_Data for analysis_
# # # # #

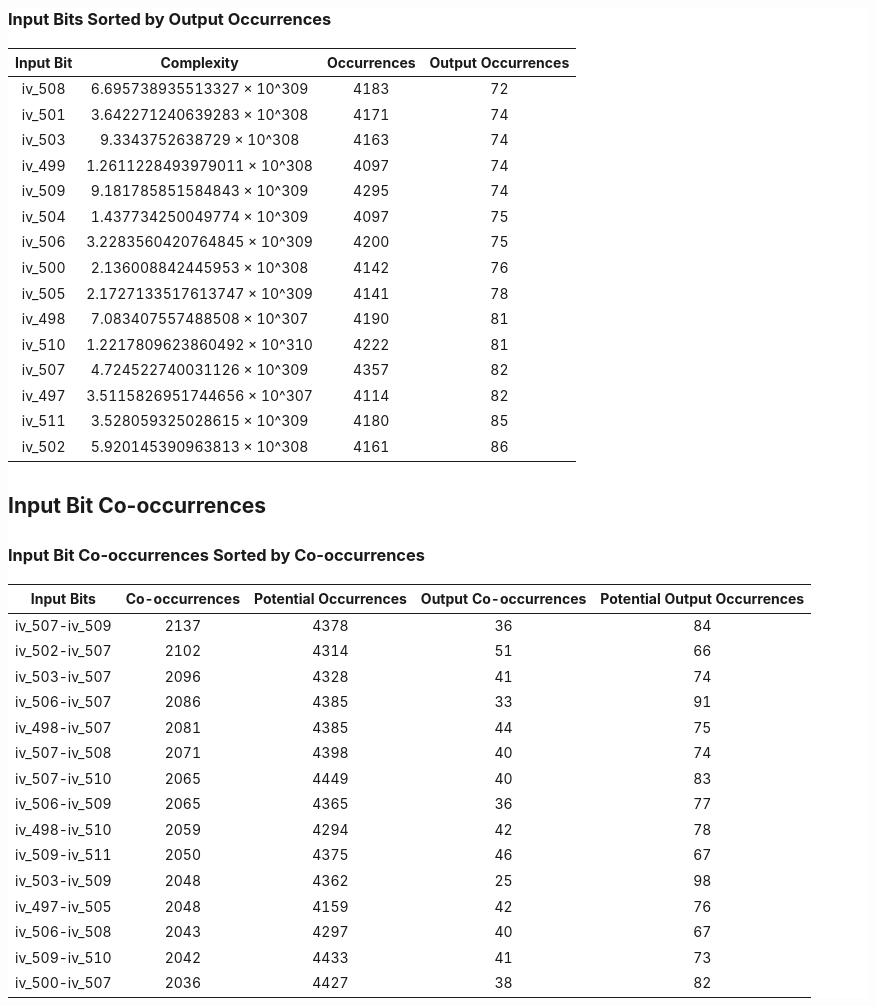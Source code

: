 ### Input Bits Sorted by Output Occurrences

| Input Bit | Complexity | Occurrences | Output Occurrences |
|:---------:|:----------:|:-----------:|:------------------:|
| iv_508 | 6.695738935513327 × 10^309 | 4183 | 72 |
| iv_501 | 3.642271240639283 × 10^308 | 4171 | 74 |
| iv_503 | 9.3343752638729 × 10^308 | 4163 | 74 |
| iv_499 | 1.2611228493979011 × 10^308 | 4097 | 74 |
| iv_509 | 9.181785851584843 × 10^309 | 4295 | 74 |
| iv_504 | 1.437734250049774 × 10^309 | 4097 | 75 |
| iv_506 | 3.2283560420764845 × 10^309 | 4200 | 75 |
| iv_500 | 2.136008842445953 × 10^308 | 4142 | 76 |
| iv_505 | 2.1727133517613747 × 10^309 | 4141 | 78 |
| iv_498 | 7.083407557488508 × 10^307 | 4190 | 81 |
| iv_510 | 1.2217809623860492 × 10^310 | 4222 | 81 |
| iv_507 | 4.724522740031126 × 10^309 | 4357 | 82 |
| iv_497 | 3.5115826951744656 × 10^307 | 4114 | 82 |
| iv_511 | 3.528059325028615 × 10^309 | 4180 | 85 |
| iv_502 | 5.920145390963813 × 10^308 | 4161 | 86 |

## Input Bit Co-occurrences

### Input Bit Co-occurrences Sorted by Co-occurrences

| Input Bits | Co-occurrences | Potential Occurrences | Output Co-occurrences | Potential Output Occurrences |
|:----------:|:--------------:|:---------------------:|:---------------------:|:----------------------------:|
| iv_507-iv_509 | 2137 | 4378 | 36 | 84 |
| iv_502-iv_507 | 2102 | 4314 | 51 | 66 |
| iv_503-iv_507 | 2096 | 4328 | 41 | 74 |
| iv_506-iv_507 | 2086 | 4385 | 33 | 91 |
| iv_498-iv_507 | 2081 | 4385 | 44 | 75 |
| iv_507-iv_508 | 2071 | 4398 | 40 | 74 |
| iv_507-iv_510 | 2065 | 4449 | 40 | 83 |
| iv_506-iv_509 | 2065 | 4365 | 36 | 77 |
| iv_498-iv_510 | 2059 | 4294 | 42 | 78 |
| iv_509-iv_511 | 2050 | 4375 | 46 | 67 |
| iv_503-iv_509 | 2048 | 4362 | 25 | 98 |
| iv_497-iv_505 | 2048 | 4159 | 42 | 76 |
| iv_506-iv_508 | 2043 | 4297 | 40 | 67 |
| iv_509-iv_510 | 2042 | 4433 | 41 | 73 |
| iv_500-iv_507 | 2036 | 4427 | 38 | 82 |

# # # # #

_Task to complete_
Among the lines of the material, count those that contain the string "Bits" and state only that count.

_Task solution_
2